Saved entries:

• • • • • • •

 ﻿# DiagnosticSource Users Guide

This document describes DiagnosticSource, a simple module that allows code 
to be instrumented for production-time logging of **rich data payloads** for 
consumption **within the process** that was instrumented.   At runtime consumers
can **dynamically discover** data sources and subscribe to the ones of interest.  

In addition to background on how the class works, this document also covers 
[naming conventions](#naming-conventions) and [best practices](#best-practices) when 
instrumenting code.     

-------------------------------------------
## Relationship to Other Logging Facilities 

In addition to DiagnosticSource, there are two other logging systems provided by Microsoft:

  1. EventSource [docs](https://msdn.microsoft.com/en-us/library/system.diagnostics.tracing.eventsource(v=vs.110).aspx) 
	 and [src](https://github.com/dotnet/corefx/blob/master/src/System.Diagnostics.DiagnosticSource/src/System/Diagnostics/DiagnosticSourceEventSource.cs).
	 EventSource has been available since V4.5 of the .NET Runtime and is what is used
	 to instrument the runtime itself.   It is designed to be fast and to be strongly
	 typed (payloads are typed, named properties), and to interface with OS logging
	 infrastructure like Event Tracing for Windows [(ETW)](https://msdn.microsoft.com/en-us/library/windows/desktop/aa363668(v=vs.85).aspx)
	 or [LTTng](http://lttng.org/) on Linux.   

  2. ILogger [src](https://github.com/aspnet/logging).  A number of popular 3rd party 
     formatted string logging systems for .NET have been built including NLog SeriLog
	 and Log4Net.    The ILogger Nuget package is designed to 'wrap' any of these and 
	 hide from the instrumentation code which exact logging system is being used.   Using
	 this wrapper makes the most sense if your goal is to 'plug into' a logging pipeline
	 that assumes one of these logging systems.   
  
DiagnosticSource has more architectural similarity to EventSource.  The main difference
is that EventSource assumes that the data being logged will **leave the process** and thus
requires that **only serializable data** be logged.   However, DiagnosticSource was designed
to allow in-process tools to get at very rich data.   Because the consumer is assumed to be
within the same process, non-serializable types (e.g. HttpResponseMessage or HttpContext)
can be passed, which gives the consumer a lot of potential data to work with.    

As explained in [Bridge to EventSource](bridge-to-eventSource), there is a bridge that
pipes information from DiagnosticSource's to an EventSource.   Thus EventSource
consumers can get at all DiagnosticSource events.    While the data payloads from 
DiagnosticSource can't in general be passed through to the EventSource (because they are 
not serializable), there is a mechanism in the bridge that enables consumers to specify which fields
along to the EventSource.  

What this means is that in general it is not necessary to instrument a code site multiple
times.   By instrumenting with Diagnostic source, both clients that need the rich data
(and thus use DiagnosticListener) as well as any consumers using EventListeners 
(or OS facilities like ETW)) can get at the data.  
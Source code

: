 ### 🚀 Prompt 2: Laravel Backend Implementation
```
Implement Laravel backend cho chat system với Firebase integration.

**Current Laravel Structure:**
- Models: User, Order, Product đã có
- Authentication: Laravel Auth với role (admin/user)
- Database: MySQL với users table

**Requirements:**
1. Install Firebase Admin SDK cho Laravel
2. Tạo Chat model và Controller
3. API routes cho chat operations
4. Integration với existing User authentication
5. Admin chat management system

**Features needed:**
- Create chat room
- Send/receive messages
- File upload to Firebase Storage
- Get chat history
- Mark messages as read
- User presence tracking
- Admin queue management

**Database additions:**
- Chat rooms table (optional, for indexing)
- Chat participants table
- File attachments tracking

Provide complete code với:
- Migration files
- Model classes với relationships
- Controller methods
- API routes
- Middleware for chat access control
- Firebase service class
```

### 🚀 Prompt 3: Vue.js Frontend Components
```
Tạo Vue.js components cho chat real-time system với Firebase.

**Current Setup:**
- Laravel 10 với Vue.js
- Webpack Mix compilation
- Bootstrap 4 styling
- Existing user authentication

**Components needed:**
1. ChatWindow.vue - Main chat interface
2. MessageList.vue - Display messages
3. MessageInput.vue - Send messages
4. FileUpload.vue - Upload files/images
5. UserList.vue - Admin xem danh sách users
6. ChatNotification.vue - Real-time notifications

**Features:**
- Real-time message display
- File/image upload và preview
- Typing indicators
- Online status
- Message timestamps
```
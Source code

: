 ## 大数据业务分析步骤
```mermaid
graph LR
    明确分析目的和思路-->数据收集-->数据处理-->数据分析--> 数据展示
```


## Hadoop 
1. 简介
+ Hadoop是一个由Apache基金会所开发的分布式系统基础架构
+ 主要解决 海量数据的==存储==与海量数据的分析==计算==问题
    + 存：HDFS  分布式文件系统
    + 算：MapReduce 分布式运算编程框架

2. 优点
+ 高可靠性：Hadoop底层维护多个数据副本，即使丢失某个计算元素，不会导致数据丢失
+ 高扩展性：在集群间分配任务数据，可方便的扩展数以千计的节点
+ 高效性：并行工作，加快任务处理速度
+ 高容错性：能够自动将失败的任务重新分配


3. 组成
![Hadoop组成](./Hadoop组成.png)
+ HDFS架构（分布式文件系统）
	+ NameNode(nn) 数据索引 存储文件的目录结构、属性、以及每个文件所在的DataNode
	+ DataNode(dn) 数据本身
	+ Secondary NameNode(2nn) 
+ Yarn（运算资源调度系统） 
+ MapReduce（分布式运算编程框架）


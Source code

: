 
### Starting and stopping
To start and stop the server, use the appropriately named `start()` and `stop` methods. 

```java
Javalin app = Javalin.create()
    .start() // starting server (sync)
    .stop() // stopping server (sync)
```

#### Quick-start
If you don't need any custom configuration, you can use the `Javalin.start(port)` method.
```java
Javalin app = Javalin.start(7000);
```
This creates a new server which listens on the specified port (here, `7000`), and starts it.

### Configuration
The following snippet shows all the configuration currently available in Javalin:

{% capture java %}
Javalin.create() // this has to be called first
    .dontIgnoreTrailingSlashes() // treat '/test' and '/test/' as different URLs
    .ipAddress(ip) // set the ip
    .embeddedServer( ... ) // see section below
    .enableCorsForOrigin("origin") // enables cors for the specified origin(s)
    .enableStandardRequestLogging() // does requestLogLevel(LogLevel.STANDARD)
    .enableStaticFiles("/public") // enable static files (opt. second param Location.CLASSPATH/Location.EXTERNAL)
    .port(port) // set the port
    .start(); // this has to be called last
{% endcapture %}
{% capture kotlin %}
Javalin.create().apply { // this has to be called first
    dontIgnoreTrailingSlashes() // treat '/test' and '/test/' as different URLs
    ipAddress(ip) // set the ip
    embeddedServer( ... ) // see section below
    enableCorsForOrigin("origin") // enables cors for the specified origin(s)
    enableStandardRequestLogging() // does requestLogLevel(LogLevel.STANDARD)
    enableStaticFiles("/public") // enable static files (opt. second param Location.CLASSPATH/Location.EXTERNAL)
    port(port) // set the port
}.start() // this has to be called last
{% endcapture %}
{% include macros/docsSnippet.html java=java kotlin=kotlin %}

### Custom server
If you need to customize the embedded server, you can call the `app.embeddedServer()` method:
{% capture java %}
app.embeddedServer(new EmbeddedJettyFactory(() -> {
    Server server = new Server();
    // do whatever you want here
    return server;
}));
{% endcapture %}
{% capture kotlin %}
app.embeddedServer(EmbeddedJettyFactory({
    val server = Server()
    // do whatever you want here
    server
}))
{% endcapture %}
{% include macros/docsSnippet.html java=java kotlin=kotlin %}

• • • • • • •

Exercise instructions:
Search the entries above for the string "CLASSPATH", and report each line where it occurs.

Task result:
    .enableStaticFiles("/public") // enable static files (opt. second param Location.CLASSPATH/Location.EXTERNAL)
    enableStaticFiles("/public") // enable static files (opt. second param Location.CLASSPATH/Location.EXTERNAL)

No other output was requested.